Les débuts sont difficiles. L’aura et la personnalité d’Abdoulaye Djonouma ne suffisent pas à convaincre les banquiers auprès de qui il tente de contracter un prêt pour lancer l’activité – laquelle ne démarrera réellement qu’en 1983. “C’est au vu des commandes que j’avais déjà reçues que certains ont finalement accepté de soutenir la SCCL”, se souvient l’octogénaire. La filière se met alors en place, tout doucement. Il faut trouver des collecteurs pour parcourir les marchés le long de la bande sahélienne qui traverse le Tchad d’est en ouest, afin d’acheter 20 kg ici, 50 kg là…

“Ce sont ces collecteurs qui remontaient la gomme jusqu’à nous. Puis, au fil des années, il a fallu descendre sur le terrain pour accompagner les paysans et leur montrer comment saigner le tronc de l’acacia pour faire couler la gomme”, explique Abdoulaye Djonouma. Les populations rurales découvrent alors l’intérêt économique des épineux qui parsèment la brousse, et des conflits pour le contrôle des plants apparaissent. Il faut organiser les paysans en groupements par village. À travers tout le Tchad, on en compte aujourd’hui environ 70, de 25 à 30 membres chacun.

Faiblesse

Plus de trente ans après le début de l’aventure, les affaires marchent pour la SCCL, dont les revenus annuels atteignent environ 2 milliards de F CFA (environ 3 millions d’euros).

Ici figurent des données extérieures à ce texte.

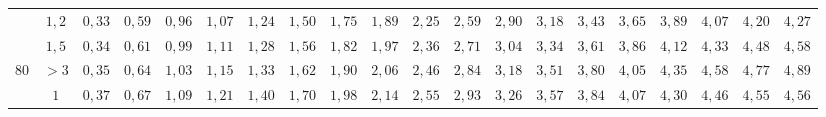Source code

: \begin{table}[]
{\begin{tabular}{|c|c|c|c|c|c|c|c|c|c|c|c|c|c|c|c|c|c|c|c|}
                        & $1,2$                                                                               & \cellcolor[HTML]{FFCCC9}$0,33$ & \cellcolor[HTML]{FFCCC9}$0,59$ & \cellcolor[HTML]{FFCCC9}$0,96$ & \cellcolor[HTML]{FFCCC9}$1,07$ & \cellcolor[HTML]{FFCCC9}$1,24$ & \cellcolor[HTML]{FD6864}$1,50$ & \cellcolor[HTML]{FD6864}$1,75$ & \cellcolor[HTML]{FD6864}$1,89$ & \cellcolor[HTML]{FD6864}$2,25$ & \cellcolor[HTML]{FE0000}$2,59$ & \cellcolor[HTML]{FE0000}$2,90$ & \cellcolor[HTML]{FE0000}$3,18$ & \cellcolor[HTML]{CB0000}$3,43$                        & \cellcolor[HTML]{CB0000}$3,65$ & \cellcolor[HTML]{CB0000}$3,89$ & \cellcolor[HTML]{9A0000}$4,07$ & \cellcolor[HTML]{9A0000}$4,20$ & \cellcolor[HTML]{F8A102}$4,27$ \\ \cline{2-20} 
                        & $1,5$                                                                               & \cellcolor[HTML]{FFCCC9}$0,34$ & \cellcolor[HTML]{FFCCC9}$0,61$ & \cellcolor[HTML]{FFCCC9}$0,99$ & \cellcolor[HTML]{FFCCC9}$1,11$ & \cellcolor[HTML]{FFCCC9}$1,28$ & \cellcolor[HTML]{FD6864}$1,56$ & \cellcolor[HTML]{FD6864}$1,82$ & \cellcolor[HTML]{FD6864}$1,97$ & \cellcolor[HTML]{FD6864}$2,36$ & \cellcolor[HTML]{FE0000}$2,71$ & \cellcolor[HTML]{FE0000}$3,04$ & \cellcolor[HTML]{FE0000}$3,34$ & \cellcolor[HTML]{CB0000}$3,61$                        & \cellcolor[HTML]{CB0000}$3,86$ & \cellcolor[HTML]{CB0000}$4,12$ & \cellcolor[HTML]{9A0000}$4,33$ & \cellcolor[HTML]{9A0000}$4,48$ & \cellcolor[HTML]{F8A102}$4,58$ \\ \cline{2-20} 
\multirow{-5}{*}{$80$}  & $>3$                                                                                & \cellcolor[HTML]{FFCCC9}$0,35$ & \cellcolor[HTML]{FFCCC9}$0,64$ & \cellcolor[HTML]{FFCCC9}$1,03$ & \cellcolor[HTML]{FFCCC9}$1,15$ & \cellcolor[HTML]{FFCCC9}$1,33$ & \cellcolor[HTML]{FD6864}$1,62$ & \cellcolor[HTML]{FD6864}$1,90$ & \cellcolor[HTML]{FD6864}$2,06$ & \cellcolor[HTML]{FD6864}$2,46$ & \cellcolor[HTML]{FE0000}$2,84$ & \cellcolor[HTML]{FE0000}$3,18$ & \cellcolor[HTML]{FE0000}$3,51$ & \cellcolor[HTML]{CB0000}$3,80$                        & \cellcolor[HTML]{CB0000}$4,05$ & \cellcolor[HTML]{CB0000}$4,35$ & \cellcolor[HTML]{9A0000}$4,58$ & \cellcolor[HTML]{9A0000}$4,77$ & \cellcolor[HTML]{F8A102}$4,89$ \\ \hline
                        & $1$                                                                                 & \cellcolor[HTML]{FFCCC9}$0,37$ & \cellcolor[HTML]{FFCCC9}$0,67$ & \cellcolor[HTML]{FFCCC9}$1,09$ & \cellcolor[HTML]{FFCCC9}$1,21$ & \cellcolor[HTML]{FFCCC9}$1,40$ & \cellcolor[HTML]{FD6864}$1,70$ & \cellcolor[HTML]{FD6864}$1,98$ & \cellcolor[HTML]{FD6864}$2,14$ & \cellcolor[HTML]{FD6864}$2,55$ & \cellcolor[HTML]{FE0000}$2,93$ & \cellcolor[HTML]{FE0000}$3,26$ & \cellcolor[HTML]{CB0000}$3,57$ & \cellcolor[HTML]{CB0000}$3,84$                        & \cellcolor[HTML]{CB0000}$4,07$ & \cellcolor[HTML]{9A0000}$4,30$ & \cellcolor[HTML]{9A0000}$4,46$ & \cellcolor[HTML]{F8A102}$4,55$ & \cellcolor[HTML]{F8A102}$4,56$ \\ \cline{2-20} 

\end{tabular}}
\end{table}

Mais la marge bénéficiaire de la gomme à l’export reste faible, grevée qu’elle est par le coût du transport – par camion puis en train – jusqu’au port de Douala, direction la France et les États-Unis. C’est là la principale faiblesse de la gomme tchadienne vis-à-vis du grand concurrent soudanais, premier exportateur mondial qui, avec Port-Soudan, a un accès direct à la mer pour ses exportations.

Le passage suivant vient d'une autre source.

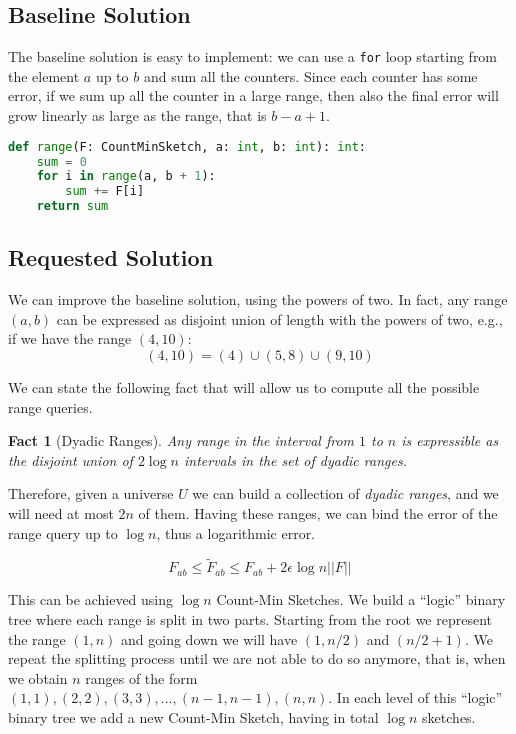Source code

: \documentclass{article}
\newtheorem{fact}[theorem]{Fact}
\begin{document}
\subsection{Baseline Solution}

The baseline solution is easy to implement: we can use a \verb+for+ loop starting from the element $a$ up to $b$ and sum
all the counters. Since each counter has some error, if we sum up all the counter in a large range,
then also the final error will grow linearly as large as the range, that is $b - a + 1$.

\begin{lstlisting}[language=Python,caption=`Range query for integer values']
def range(F: CountMinSketch, a: int, b: int): int:
    sum = 0
    for i in range(a, b + 1):
        sum += F[i]
    return sum
\end{lstlisting}

\subsection{Requested Solution}

\noindent We can improve the baseline solution, using the powers of two. In fact, any range $(a, b)$ can be
expressed as disjoint union of length with the powers of two, e.g., if we have the range $(4, 10)$:
$$
(4, 10) = (4) \cup (5, 8) \cup (9, 10)
$$

\noindent We can state the following fact that will allow us to compute all the possible range queries.

\begin{fact}[Dyadic Ranges]
    Any range in the interval from $1$ to $n$ is expressible as the disjoint union of $2 \log n$ intervals 
    in the set of dyadic ranges.
\end{fact}

\noindent Therefore, given a universe $U$ we can build a collection of \textit{dyadic ranges}, and we will
need at most $2n$ of them. Having these ranges, we can bind the error of the range query up to $\log n$, thus a
logarithmic error.

\begin{equation*}
    F_{ab} \le \tilde{F}_{ab} \le F_{ab} + 2 \epsilon \log{n} ||F||
\end{equation*}

\noindent This can be achieved using $\log n$ Count-Min Sketches. We build a ``logic'' binary tree where each range is split in two parts.
Starting from the root we represent the range $(1, n)$ and going down we will have $(1, n/2)$ and $(n/2 + 1)$. We repeat the splitting process
until we are not able to do so anymore, that is, when we obtain $n$ ranges of the form $(1,1), (2, 2), (3, 3), \dots, (n-1, n-1), (n, n)$.
In each level of this ``logic'' binary tree we add a new Count-Min Sketch, having in total $\log n$ sketches.
\end{document}
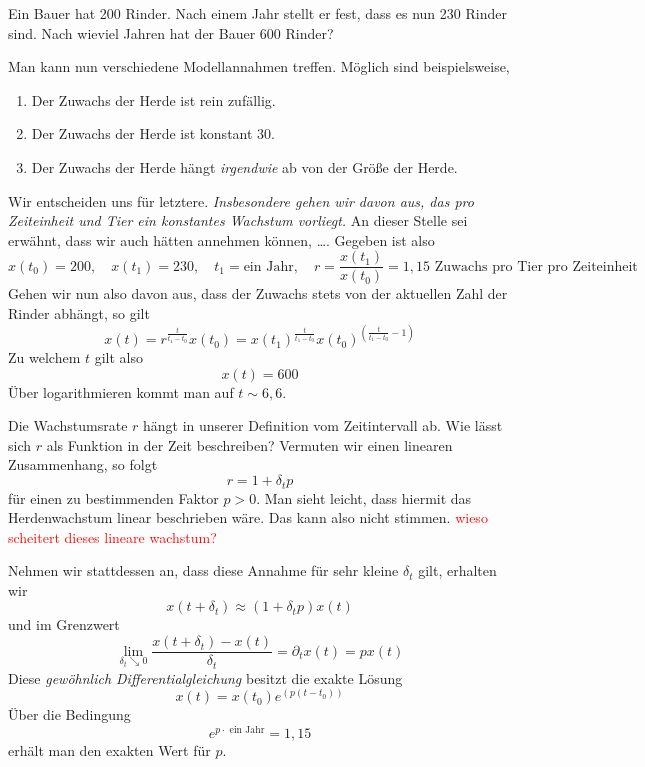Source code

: Ein Bauer hat 200 Rinder. Nach einem Jahr stellt er fest, dass es nun 230 Rinder sind. Nach wieviel Jahren hat der Bauer 600 Rinder? \newline 

Man kann nun verschiedene Modellannahmen treffen. Möglich sind beispielsweise,
\begin{enumerate}
	\item Der Zuwachs der Herde ist rein zufällig.
	\item Der Zuwachs der Herde ist konstant 30.
	\item Der Zuwachs der Herde hängt \textit{irgendwie} ab von der Größe der Herde.
\end{enumerate}
Wir entscheiden uns für letztere. \textit{Insbesondere gehen wir davon aus, das pro Zeiteinheit und Tier ein konstantes Wachstum vorliegt.} An dieser Stelle sei erwähnt, dass wir auch hätten annehmen können, \dots. Gegeben ist also
\begin{equation*}
	x(t_0) = 200, \quad x(t_1) = 230, \quad t_1 = \text{ein Jahr}, \quad r=\frac{x(t_1)}{x(t_0)} = 1,15 \text{ Zuwachs pro Tier pro Zeiteinheit}
\end{equation*}
Gehen wir nun also davon aus, dass der Zuwachs stets von der aktuellen Zahl der Rinder abhängt, so gilt
\begin{equation*}
	x(t) = r^{\frac{t}{t_1-t_0}} x(t_0) = x(t_1)^{\frac{t}{t_1-t_0}} x(t_0)^{( \frac{t}{t_1 - t_0} - 1)}
\end{equation*}
Zu welchem $t$ gilt also
\begin{equation*}
	x(t) = 600
\end{equation*}
Über logarithmieren kommt man auf $t \sim 6,6$. \newline 

Die Wachstumsrate $r$ hängt in unserer Definition vom Zeitintervall ab. Wie lässt sich $r$ als Funktion in der Zeit beschreiben? Vermuten wir einen linearen Zusammenhang, so folgt
\begin{equation*}
	r = 1 + \delta_t p
\end{equation*}
für einen zu bestimmenden Faktor $p>0$. Man sieht leicht, dass hiermit das Herdenwachstum linear beschrieben wäre. Das kann also nicht stimmen.
\textcolor{red}{wieso scheitert dieses lineare wachstum?}

Nehmen wir stattdessen an, dass diese Annahme für sehr kleine $\delta_t$ gilt, erhalten wir 
\begin{equation*}
	x(t + \delta_t) \approx (1+ \delta_t p) x(t)
\end{equation*}
und im Grenzwert
\begin{equation*}
	\lim_{\delta_t \searrow 0} \frac{x(t + \delta_t) - x(t)}{\delta_t}= \partial_t x(t) = p x(t)
\end{equation*}
Diese \textit{gewöhnlich Differentialgleichung} besitzt die exakte Lösung
\begin{equation*}
	x(t) = x(t_0) e^{(p(t - t_0))}
\end{equation*}
Über die Bedingung
\begin{equation*}
	e^{p \cdot \text{ ein Jahr}} = 1,15
\end{equation*}
erhält man den exakten Wert für $p$.


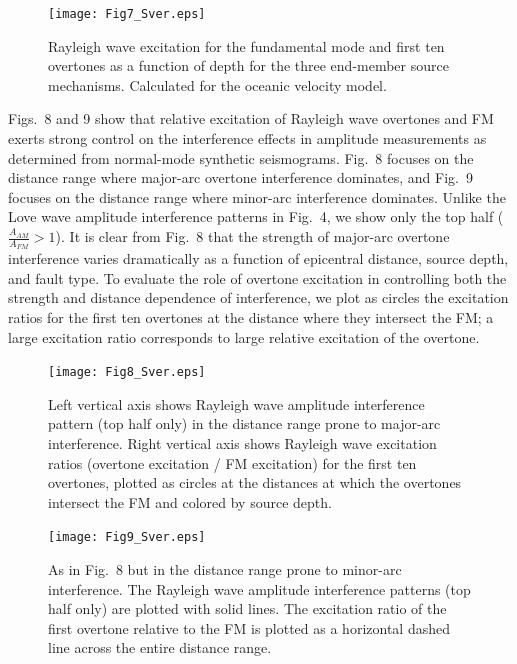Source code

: \documentclass[extra,mreferee]{gji}
\begin{document}
      \begin{figure}
 \texttt{[image: Fig7\_Sver.eps]}
 \caption{Rayleigh wave excitation for the fundamental mode and first ten overtones as a function of depth for the three end-member source mechanisms. Calculated for the oceanic velocity model.}
 \end{figure}

 Figs.\ 8 and 9 show that relative excitation of Rayleigh wave overtones and FM exerts strong control on the interference effects in amplitude measurements as determined from normal-mode synthetic seismograms. Fig.\ 8 focuses on the distance range where major-arc overtone interference dominates, and Fig.\ 9 focuses on the distance range where minor-arc interference dominates. Unlike the Love wave amplitude interference patterns in Fig.\ 4, we show only the top half ($\frac{A_{AM}}{A_{FM}}>1$). It is clear from Fig.\ 8 that the strength of major-arc overtone interference varies dramatically as a function of epicentral distance, source depth, and fault type. To evaluate the role of overtone excitation in controlling both the strength and distance dependence of interference, we plot as circles the excitation ratios for the first ten overtones at the distance where they intersect the FM; a large excitation ratio corresponds to large relative excitation of the overtone.

\begin{figure}
 \texttt{[image: Fig8\_Sver.eps]}
 \caption{ Left vertical axis shows Rayleigh wave amplitude interference pattern (top half only) in the distance range prone to major-arc interference. Right vertical axis shows Rayleigh wave excitation ratios (overtone excitation / FM excitation) for the first ten overtones, plotted as circles at the distances at which the overtones intersect the FM and colored by source depth. }
\end{figure}
     
         \begin{figure}
 \texttt{[image: Fig9\_Sver.eps]}
 \caption{As in Fig.\ 8 but in the distance range prone to minor-arc interference. The Rayleigh wave amplitude interference patterns (top half only) are plotted with solid lines. The excitation ratio of the first overtone relative to the FM is plotted as a horizontal dashed line across the entire distance range. }
     \end{figure}     
     
\end{document}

L’absence d’unités de transformation est un autre handicap. Vendue à peine 1 dollar le kilo, la gomme dure pourrait rapporter dix fois plus si elle était réduite en poudre sur place. Un argument qui renforce la volonté d’Abdoulaye Djonouma d’industrialiser la filière. Mais, encore une fois, “les crédits accordés par les banques sont trop faibles pour envisager un véritable développement de l’activité, qui a pourtant un potentiel important”, déplore le patron de la SCCL. En attendant, il souligne que la gomme tchadienne conserve un avantage sur celle des autres producteurs : elle est 100 % bio.